For 13 weeks, the cast and crew slogged away in Snow Canyon, the site used for all of the movie’s external locations, meaning several scenes meant to indicate travel both started and ended in the same place. When shooting returned to Hollywood, Hughes, ever the perfectionist, decided he wanted to ship 60 tonnes of the Utah dirt back to the studio lot to match the terrain of the external shots.

‘The Conqueror’ conquered nothing. Even before it hit cinemas, where it made an underwhelming $4.5m, it had garnered a reputation as a dud. Wayne hated the movie and cursed the day he ever picked the script out of Dick Powell’s rubbish basket, saying to reporters that the moral of the story was “not to make an ass of yourself trying to play parts you’re not suited for”. The movie’s lack of financial success put a huge dent in RKO Pictures, who ceased production in 1957, the year after ‘The Conqueror’s release. If the movie was destined to be remembered as a flop, that’d be one thing, but its legacy would end up being far more horrifying than that.

It soon became apparent that the federal government’s assurances on the safety of the Nevada nuclear tests were not to be trusted. Half of the residents of St George would go on to develop cancer due to radiation. A large number of ‘The Conqueror”s cast and crew would go on to develop cancer in the years immediately after filming. Co-star Pedro Armendáriz was diagnosed with kidney cancer in 1960 and shot himself upon learning it was terminal. Director Dick Powell died of cancer in 1963. The movie’s three leads, John Wayne, Susan Hayward and Agnes Moorhead, all died of cancer in the 1970s. Even people who had only visited the set were found to have been at a greater risk of cancer – John Wayne’s children both developed forms of cancer after just one day on the Utah set.

Susan Hayward & John Wayne on the set of ‘The Conqueror’ – Credit: RKO/REX/Shutterstock

An investigation by People Magazine claimed that by the end of 1980, of the 220 people who worked on the movie, 91 of them had developed cancer and 46 of those had died from the disease.

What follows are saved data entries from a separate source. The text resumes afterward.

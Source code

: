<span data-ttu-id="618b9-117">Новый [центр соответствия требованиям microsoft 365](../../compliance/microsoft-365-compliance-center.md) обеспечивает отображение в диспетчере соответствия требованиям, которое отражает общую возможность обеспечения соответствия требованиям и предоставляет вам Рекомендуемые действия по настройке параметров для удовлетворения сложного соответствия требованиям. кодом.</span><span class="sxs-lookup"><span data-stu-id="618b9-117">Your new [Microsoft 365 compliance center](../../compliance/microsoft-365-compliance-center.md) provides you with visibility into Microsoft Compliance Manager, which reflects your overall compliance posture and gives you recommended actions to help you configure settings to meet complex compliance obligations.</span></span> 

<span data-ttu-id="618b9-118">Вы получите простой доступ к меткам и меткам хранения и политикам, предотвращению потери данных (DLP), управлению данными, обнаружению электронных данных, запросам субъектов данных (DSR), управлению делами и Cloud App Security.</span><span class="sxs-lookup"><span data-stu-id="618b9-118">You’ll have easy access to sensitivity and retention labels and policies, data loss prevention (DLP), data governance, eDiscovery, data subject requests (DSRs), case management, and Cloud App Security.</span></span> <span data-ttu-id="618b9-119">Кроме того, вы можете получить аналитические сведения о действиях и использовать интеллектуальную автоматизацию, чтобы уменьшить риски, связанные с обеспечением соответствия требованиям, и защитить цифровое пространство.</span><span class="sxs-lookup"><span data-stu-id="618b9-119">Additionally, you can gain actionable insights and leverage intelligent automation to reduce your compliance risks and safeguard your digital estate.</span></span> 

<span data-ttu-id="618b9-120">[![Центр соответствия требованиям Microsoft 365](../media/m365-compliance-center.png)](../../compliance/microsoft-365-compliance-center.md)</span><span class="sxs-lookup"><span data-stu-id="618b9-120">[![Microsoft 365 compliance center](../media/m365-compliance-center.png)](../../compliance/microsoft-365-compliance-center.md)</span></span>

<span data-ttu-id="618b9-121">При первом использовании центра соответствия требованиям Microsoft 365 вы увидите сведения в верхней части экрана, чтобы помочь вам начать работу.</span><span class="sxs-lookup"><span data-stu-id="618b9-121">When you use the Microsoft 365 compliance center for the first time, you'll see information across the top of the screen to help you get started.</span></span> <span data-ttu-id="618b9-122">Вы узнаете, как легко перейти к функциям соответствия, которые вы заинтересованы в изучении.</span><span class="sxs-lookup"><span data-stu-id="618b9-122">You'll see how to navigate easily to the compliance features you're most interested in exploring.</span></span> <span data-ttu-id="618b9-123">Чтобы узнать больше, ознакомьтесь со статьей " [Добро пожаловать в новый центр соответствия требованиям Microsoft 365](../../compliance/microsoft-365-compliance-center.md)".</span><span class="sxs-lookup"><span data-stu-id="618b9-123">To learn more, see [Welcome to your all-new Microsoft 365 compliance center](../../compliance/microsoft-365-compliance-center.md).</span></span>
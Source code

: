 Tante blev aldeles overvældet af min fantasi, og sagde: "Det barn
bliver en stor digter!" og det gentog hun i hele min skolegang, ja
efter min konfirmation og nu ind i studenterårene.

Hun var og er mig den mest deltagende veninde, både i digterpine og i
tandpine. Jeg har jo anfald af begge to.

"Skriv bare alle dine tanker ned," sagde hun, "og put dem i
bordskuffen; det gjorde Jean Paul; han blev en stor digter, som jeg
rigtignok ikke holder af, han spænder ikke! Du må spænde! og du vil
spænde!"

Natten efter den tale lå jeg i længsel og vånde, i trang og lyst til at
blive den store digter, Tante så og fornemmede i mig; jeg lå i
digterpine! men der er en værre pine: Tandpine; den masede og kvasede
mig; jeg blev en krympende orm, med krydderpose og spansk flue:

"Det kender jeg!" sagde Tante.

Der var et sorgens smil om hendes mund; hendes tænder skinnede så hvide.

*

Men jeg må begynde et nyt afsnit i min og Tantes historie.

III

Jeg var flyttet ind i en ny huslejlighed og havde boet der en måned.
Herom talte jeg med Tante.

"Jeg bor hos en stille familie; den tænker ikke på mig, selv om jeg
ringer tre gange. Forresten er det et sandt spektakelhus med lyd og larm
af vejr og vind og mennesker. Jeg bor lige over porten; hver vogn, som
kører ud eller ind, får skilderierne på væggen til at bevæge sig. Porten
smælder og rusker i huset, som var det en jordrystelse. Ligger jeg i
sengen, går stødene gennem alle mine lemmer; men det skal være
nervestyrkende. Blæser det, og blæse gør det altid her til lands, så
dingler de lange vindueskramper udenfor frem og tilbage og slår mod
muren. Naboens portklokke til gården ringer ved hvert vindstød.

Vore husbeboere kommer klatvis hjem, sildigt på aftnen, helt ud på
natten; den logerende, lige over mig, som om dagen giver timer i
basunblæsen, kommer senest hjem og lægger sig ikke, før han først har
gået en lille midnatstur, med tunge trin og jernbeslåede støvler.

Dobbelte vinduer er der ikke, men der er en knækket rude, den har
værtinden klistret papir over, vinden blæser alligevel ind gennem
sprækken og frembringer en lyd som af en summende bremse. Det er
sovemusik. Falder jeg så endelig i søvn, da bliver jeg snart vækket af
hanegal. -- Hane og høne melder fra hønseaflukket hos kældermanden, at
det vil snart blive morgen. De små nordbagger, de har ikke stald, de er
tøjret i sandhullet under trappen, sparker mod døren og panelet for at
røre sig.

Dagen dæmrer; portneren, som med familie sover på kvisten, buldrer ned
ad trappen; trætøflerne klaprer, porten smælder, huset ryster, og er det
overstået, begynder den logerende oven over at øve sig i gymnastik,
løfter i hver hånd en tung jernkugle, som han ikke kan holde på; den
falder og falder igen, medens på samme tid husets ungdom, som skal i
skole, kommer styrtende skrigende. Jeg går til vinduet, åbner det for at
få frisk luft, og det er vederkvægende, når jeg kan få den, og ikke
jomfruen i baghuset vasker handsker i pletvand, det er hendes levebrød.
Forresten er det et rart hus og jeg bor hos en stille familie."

Dr Robert Pendleton, a biologist at the University of Utah, said in 1980: “In a group this size you’d expect only 30-some cancers to develop. With 91 cancer cases, I think the tie-in to their exposure on the set of ‘The Conqueror’ would hold up in a court of law.” The number is disproportionately high, even considering mitigating factors like Wayne’s six-packs-a-day smoking habit. The article even quoted the Pentagon’s Defense Nuclear Agency, tacitly admitting the government’s culpability in letting Powell and crew shoot in Snow Canyon. The movie was literally toxic and the fallout was devastating.

Howard Hughes was haunted by the decisions he’d made: first, in agreeing to shoot near a nuclear testing site, then in foolishly shipping the same radioactive dirt back to the studio lot. The producer told friends he felt “guilty as hell” about the cancer controversy, and subsequently bought every single print of the movie at a cost of $12 million – double the movie’s original budget – in order to keep it out of circulation. Hughes became obsessed with the movie, which was his last as a producer. He would watch it endlessly in his final paranoid days, every night before he went to bed, screened by a projectionist who was ordered to wear a blindfold so as not to subject himself to it. When Universal bought the rights to ‘The Conqueror’ in 1979, three years after Hughes’ death, it had not been seen by a member of the public for 21 years.

Hughes tried to suffocate it. Wayne tried to disown it. Powell tried to bin it. But ‘The Conqueror’ was a movie so bad, so ill-conceived and so irresponsibly created, it could not be contained. A tragic tale of hubris, ego and health hazards, the film left bodies in its wake and scorch marks on Hollywood for decades to come.